For the fine face fractions contained within the coarse cell, we compute the intersections directly using the VOF reconstruction.

#if dimension == 2

In 2D, we obtain the face fractions by taking into account the orientation of the normal.

    if (2.*fabs(α) < fabs(n.y)) {
      double yc = α/n.y;
      int i = yc > 0.;
      fine(fs.x,1,1 - i) = n.y < 0. ? 1. - i : i;
      fine(fs.x,1,i) = n.y < 0. ? i - 2.*yc : 1. - i + 2.*yc;
    }
    else
      fine(fs.x,1,0) = fine(fs.x,1,1) = α > 0.;

#else // dimension == 3

in 3D, we use the 2D projection of the reconstruction.

    for (int j = 0; j <= 1; j++)
      for (int k = 0; k <= 1; k++)
	if (!fine(cs,0,j,k) || !fine(cs,1,j,k))
	  fine(fs.x,1,j,k) = 0.;
	else {
	  static const coord a = {0.,0.,0.}, b = {.5,.5,.5};
	  coord nc;
	  nc.x = 0., nc.y = (2.*j - 1.)*n.y, nc.z = (2.*k - 1.)*n.z;
	  fine(fs.x,1,j,k) = rectangle_fraction (nc, α, a, b);
	}

#endif // dimension == 3

For the fine face fractions coincident with the faces of the coarse cell, we obtain the intersection position from the coarse cell face fraction.

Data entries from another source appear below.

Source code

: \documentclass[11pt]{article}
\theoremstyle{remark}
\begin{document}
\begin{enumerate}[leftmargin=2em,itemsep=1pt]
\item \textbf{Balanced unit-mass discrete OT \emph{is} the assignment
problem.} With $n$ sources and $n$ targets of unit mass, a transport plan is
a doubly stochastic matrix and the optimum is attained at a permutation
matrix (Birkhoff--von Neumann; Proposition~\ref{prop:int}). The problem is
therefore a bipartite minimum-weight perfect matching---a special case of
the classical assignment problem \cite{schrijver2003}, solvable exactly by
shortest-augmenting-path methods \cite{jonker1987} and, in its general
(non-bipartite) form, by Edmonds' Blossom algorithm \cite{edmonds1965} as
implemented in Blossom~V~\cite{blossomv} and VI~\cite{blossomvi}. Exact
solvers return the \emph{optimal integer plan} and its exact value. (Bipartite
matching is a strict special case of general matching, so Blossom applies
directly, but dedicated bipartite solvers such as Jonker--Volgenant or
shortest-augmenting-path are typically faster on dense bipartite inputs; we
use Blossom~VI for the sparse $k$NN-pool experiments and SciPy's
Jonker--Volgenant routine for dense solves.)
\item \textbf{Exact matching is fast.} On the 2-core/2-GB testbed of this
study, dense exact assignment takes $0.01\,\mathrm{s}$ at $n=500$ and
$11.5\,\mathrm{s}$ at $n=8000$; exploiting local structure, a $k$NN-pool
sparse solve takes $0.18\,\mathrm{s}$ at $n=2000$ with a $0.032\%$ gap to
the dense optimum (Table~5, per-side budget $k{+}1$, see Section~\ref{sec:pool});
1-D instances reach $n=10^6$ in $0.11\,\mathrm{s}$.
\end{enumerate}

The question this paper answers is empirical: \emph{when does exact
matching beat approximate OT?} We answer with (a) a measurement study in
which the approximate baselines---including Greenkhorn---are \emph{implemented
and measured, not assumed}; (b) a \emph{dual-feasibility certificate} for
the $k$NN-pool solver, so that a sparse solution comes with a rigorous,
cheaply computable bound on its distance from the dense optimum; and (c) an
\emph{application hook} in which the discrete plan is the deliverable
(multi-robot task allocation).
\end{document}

    for (int i = 0; i <= 1; i++)
      if (neighbor(2*i-1).neighbors &&
	  (is_local(cell) || is_local(neighbor(2*i-1)))) {
	if (!is_refined(neighbor(2*i-1))) {
	  if (fs.x[i] <= 0. || fs.x[i] >= 1.)
	    for (int j = 0; j <= 1; j++)
	      for (int k = 0; k <= 1; k++)
		fine(fs.x,2*i,j,k) = fs.x[i];
	  else {
#if dimension == 2

In 2D the orientation is obtained by looking at the values of face fractions in the transverse direction.

	    double a = fs.y[0,1] <= 0. || fs.y[2*i-1,1] <= 0. ||
	      fs.y[] >= 1. || fs.y[2*i-1] >= 1.;
	    if ((2.*a - 1)*(fs.x[i] - 0.5) > 0.) {
	      fine(fs.x,2*i,0) = a;
	      fine(fs.x,2*i,1) = 2.*fs.x[i] - a;
	    }
	    else {
	      fine(fs.x,2*i,0) = 2.*fs.x[i] + a - 1.;
	      fine(fs.x,2*i,1) = 1. - a;
	    }

#else  // dimension == 3

In 3D we reconstruct the face fraction from the projection of the cell interface reconstruction, as above.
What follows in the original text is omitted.